Nationalgeographic.grid.id—Kejadian nahas menimpa seorang pendaki asal Brasil, Juliana Marins (26), yang diduga tewas setelah terjatuh ke jurang sedalam sekitar 400 meter di dekat kawah Gunung Rinjani, Nusa Tenggara Barat pada Sabtu (21/6/2025).
Insiden ini, yang terjadi saat Juliana mendaki bersama rombongan, menyoroti kembali risiko tak terduga yang mengintai para petualang di gunung.
Meskipun tim SAR gabungan telah menemukan posisi korban, evakuasi menghadapi tantangan berat akibat medan ekstrem dan cuaca buruk. Kementerian Pariwisata telah memerintahkan penguatan prosedur operasional standar dan pengawasan pemanduan di destinasi ekstrem demi keselamatan wisatawan.
Namun, di balik setiap insiden tragis, ada ilmu yang menjelaskan mengapa tubuh kita bisa kehilangan keseimbangan di tengah jalur gunung yang menantang. Apa saja faktor ilmiah yang berkontribusi pada peristiwa jatuh di pegunungan?
Menganalisis Bahaya Pendakian: Statistik di Balik Insiden Jatuh
Meskipun pendakian gunung menawarkan keindahan alam yang memukau, insiden jatuh merupakan risiko yang patut diwaspadai. Sebuah studi terbaru yang diterbitkan dalam BMJ Open Sport and Exercise Medicine oleh peneliti di University of Innsbruck mengungkapkan data mengejutkan dari kepolisian Austria.
Antara tahun 2006 dan 2014, tercatat 5.368 panggilan terkait pendaki yang terjatuh, dengan 331 di antaranya berakibat fatal. Angka ini tidak mencakup kegiatan ekstrem seperti mountaineering, skiing, atau wingsuit flying, melainkan hanya insiden jatuh saat mendaki.
Bahaya pendakian seringkali berkaitan dengan skala partisipasi. Diperkirakan sekitar 40 juta orang setiap tahun mengunjungi Pegunungan Alpen pada ketinggian di atas 6.500 kaki. Mayoritas dari mereka adalah pendaki, sebagian besar dengan pengalaman minimal dan kondisi fisik yang kurang prima.

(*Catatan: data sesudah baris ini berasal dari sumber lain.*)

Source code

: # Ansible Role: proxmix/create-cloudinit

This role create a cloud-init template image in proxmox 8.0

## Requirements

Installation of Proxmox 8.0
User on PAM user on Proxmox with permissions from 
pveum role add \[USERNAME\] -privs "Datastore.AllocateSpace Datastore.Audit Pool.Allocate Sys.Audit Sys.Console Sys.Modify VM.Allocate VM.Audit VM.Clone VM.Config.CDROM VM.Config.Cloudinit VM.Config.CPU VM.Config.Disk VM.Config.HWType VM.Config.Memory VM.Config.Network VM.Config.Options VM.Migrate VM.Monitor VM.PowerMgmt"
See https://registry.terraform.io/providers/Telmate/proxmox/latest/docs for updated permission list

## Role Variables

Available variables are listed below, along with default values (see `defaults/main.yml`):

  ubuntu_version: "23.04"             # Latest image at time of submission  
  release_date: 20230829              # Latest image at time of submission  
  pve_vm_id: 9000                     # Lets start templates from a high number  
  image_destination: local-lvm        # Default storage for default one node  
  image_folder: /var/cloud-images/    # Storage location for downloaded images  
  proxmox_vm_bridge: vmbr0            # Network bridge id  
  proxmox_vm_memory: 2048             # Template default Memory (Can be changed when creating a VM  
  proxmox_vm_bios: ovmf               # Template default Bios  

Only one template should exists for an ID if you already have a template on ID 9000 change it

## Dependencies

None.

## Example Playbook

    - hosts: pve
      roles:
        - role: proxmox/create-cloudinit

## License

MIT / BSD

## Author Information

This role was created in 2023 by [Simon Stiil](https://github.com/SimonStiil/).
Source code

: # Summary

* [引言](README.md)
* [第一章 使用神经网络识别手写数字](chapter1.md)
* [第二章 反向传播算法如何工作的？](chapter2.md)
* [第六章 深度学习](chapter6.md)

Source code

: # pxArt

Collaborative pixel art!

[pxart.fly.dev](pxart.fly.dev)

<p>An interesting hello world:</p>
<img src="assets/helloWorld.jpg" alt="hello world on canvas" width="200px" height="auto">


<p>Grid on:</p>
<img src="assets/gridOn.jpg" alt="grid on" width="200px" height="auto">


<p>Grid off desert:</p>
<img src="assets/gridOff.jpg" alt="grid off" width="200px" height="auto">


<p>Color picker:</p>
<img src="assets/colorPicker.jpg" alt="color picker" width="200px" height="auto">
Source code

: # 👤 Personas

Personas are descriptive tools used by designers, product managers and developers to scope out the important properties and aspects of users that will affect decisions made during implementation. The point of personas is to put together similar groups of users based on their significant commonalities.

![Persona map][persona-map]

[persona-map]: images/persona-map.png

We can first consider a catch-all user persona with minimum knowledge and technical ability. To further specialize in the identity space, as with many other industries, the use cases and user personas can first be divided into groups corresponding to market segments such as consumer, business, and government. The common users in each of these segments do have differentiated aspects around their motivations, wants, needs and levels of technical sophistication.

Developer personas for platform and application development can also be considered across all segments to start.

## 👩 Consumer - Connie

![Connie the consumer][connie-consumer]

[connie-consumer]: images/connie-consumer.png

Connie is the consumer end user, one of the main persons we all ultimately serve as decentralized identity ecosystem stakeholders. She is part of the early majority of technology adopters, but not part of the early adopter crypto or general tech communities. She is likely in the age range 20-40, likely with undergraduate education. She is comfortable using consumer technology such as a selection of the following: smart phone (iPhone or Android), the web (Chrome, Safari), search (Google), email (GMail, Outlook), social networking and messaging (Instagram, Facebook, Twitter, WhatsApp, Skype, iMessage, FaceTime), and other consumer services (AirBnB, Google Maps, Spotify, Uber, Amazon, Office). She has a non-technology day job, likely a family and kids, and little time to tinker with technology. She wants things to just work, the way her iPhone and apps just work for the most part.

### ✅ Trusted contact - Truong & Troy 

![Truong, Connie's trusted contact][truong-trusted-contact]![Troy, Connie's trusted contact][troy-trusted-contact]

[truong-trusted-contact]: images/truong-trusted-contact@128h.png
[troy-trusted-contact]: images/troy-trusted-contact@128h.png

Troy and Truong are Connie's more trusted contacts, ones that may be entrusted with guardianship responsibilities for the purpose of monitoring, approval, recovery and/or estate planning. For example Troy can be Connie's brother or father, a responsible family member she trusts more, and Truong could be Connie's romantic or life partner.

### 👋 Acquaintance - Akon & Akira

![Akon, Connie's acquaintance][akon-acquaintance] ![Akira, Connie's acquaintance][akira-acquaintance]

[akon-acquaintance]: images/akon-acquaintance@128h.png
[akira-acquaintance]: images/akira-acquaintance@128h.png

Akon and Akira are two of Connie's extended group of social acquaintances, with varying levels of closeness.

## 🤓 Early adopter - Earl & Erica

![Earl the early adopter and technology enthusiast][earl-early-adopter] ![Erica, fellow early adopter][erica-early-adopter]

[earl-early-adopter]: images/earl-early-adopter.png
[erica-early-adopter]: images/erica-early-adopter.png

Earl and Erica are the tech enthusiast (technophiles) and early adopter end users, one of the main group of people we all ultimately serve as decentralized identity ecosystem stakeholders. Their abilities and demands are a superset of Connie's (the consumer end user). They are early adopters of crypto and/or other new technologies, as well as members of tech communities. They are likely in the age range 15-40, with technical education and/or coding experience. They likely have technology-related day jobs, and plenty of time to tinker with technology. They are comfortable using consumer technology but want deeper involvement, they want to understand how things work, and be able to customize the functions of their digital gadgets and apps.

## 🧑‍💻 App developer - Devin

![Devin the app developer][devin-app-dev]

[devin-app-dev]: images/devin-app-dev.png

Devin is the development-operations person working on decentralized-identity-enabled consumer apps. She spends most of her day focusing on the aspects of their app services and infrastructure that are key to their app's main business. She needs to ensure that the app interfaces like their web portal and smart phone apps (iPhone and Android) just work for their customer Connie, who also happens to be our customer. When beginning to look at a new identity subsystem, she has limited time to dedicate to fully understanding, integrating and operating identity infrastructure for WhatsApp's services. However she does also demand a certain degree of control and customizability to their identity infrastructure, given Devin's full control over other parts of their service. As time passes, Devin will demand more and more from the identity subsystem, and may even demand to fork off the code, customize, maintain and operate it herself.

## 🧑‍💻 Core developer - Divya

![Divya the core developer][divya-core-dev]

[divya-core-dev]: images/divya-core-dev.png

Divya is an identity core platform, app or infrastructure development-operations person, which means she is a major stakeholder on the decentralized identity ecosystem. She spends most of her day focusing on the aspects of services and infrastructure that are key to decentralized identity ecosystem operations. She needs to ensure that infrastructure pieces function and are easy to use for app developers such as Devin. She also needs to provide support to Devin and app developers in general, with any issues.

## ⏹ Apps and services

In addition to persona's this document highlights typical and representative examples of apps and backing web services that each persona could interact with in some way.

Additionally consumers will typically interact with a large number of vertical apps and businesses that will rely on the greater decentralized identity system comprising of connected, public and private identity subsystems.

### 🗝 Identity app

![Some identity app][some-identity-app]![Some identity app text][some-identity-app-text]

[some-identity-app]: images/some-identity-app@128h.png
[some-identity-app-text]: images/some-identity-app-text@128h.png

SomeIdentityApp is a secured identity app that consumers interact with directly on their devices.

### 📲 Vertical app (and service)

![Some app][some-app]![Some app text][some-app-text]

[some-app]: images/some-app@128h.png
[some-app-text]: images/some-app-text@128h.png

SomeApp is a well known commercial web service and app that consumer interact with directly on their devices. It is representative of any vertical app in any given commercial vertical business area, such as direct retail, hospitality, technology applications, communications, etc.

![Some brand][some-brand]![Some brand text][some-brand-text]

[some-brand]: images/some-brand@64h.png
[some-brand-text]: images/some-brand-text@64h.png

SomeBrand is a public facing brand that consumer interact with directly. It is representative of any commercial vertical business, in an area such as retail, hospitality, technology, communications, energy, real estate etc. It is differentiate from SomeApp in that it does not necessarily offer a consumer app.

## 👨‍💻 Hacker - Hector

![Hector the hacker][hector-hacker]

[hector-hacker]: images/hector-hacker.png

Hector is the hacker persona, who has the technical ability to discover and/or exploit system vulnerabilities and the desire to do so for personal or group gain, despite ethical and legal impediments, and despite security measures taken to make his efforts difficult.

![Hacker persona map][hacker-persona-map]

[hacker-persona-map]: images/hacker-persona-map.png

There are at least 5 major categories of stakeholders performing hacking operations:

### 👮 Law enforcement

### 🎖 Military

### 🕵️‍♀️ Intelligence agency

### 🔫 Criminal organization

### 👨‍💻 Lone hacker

Tingginya jumlah partisipan ini berarti bahwa meskipun pendakian relatif aman, kemungkinan kecil kecelakaan tetap dapat menghasilkan angka yang signifikan. Sebagai contoh, sebuah studi di Prancis tahun lalu menemukan bahwa hanya 4 persen dari kecelakaan pendakian di jalur yang membutuhkan panggilan penyelamat gunung berakhir dengan kematian.
Angka ini, seperti dilansir laman outsideonline.com, jauh lebih rendah dibandingkan dengan whitewater yang mencapai 35 persen kematian, atau BASE-jumping dengan 47 persen kematian.
Namun, karena perbedaan tingkat partisipasi, pendakian justru menjadi penyebab utama kematian terkait olahraga di Swiss, menyumbang 25 persen dari total, jauh lebih tinggi dibandingkan mountaineering (17 persen) atau BASE jumping (1,8 persen).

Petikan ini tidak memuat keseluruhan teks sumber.